Dataset entries
——————

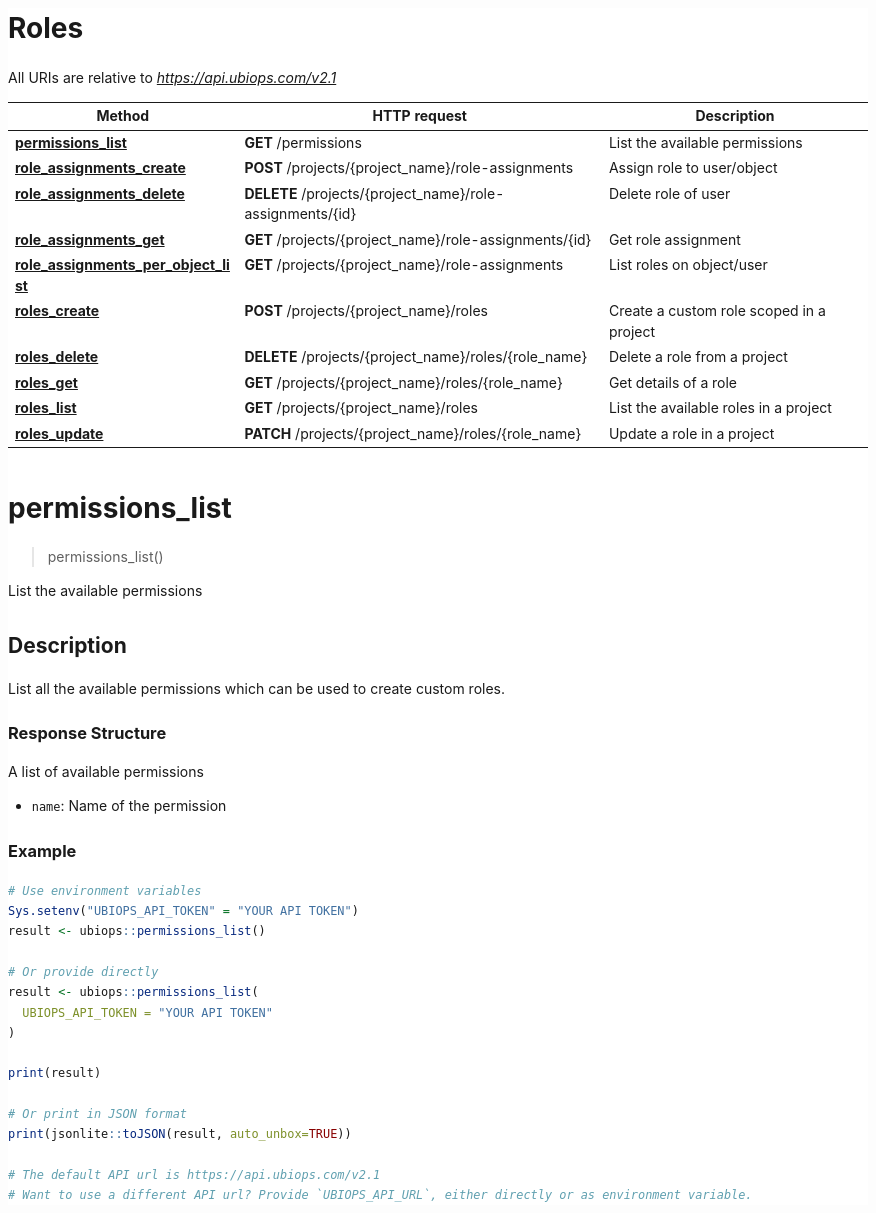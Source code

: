 # Roles

All URIs are relative to *https://api.ubiops.com/v2.1*

Method | HTTP request | Description
------------- | ------------- | -------------
[**permissions_list**](roles.md#permissions_list) | **GET** /permissions | List the available permissions
[**role_assignments_create**](roles.md#role_assignments_create) | **POST** /projects/{project_name}/role-assignments | Assign role to user/object
[**role_assignments_delete**](roles.md#role_assignments_delete) | **DELETE** /projects/{project_name}/role-assignments/{id} | Delete role of user
[**role_assignments_get**](roles.md#role_assignments_get) | **GET** /projects/{project_name}/role-assignments/{id} | Get role assignment
[**role_assignments_per_object_list**](roles.md#role_assignments_per_object_list) | **GET** /projects/{project_name}/role-assignments | List roles on object/user
[**roles_create**](roles.md#roles_create) | **POST** /projects/{project_name}/roles | Create a custom role scoped in a project
[**roles_delete**](roles.md#roles_delete) | **DELETE** /projects/{project_name}/roles/{role_name} | Delete a role from a project
[**roles_get**](roles.md#roles_get) | **GET** /projects/{project_name}/roles/{role_name} | Get details of a role
[**roles_list**](roles.md#roles_list) | **GET** /projects/{project_name}/roles | List the available roles in a project
[**roles_update**](roles.md#roles_update) | **PATCH** /projects/{project_name}/roles/{role_name} | Update a role in a project


# **permissions_list**
> permissions_list()

List the available permissions

## Description
List all the available permissions which can be used to create custom roles.

### Response Structure
A list of available permissions

- `name`: Name of the permission

### Example
```R
# Use environment variables
Sys.setenv("UBIOPS_API_TOKEN" = "YOUR API TOKEN")
result <- ubiops::permissions_list()

# Or provide directly
result <- ubiops::permissions_list(
  UBIOPS_API_TOKEN = "YOUR API TOKEN"
)

print(result)

# Or print in JSON format
print(jsonlite::toJSON(result, auto_unbox=TRUE))

# The default API url is https://api.ubiops.com/v2.1
# Want to use a different API url? Provide `UBIOPS_API_URL`, either directly or as environment variable.
```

——————

## How to complete this task
Look through the records and copy down every line that holds "directly".

## Output for this exercise
# Or provide directly
# Want to use a different API url? Provide `UBIOPS_API_URL`, either directly or as environment variable.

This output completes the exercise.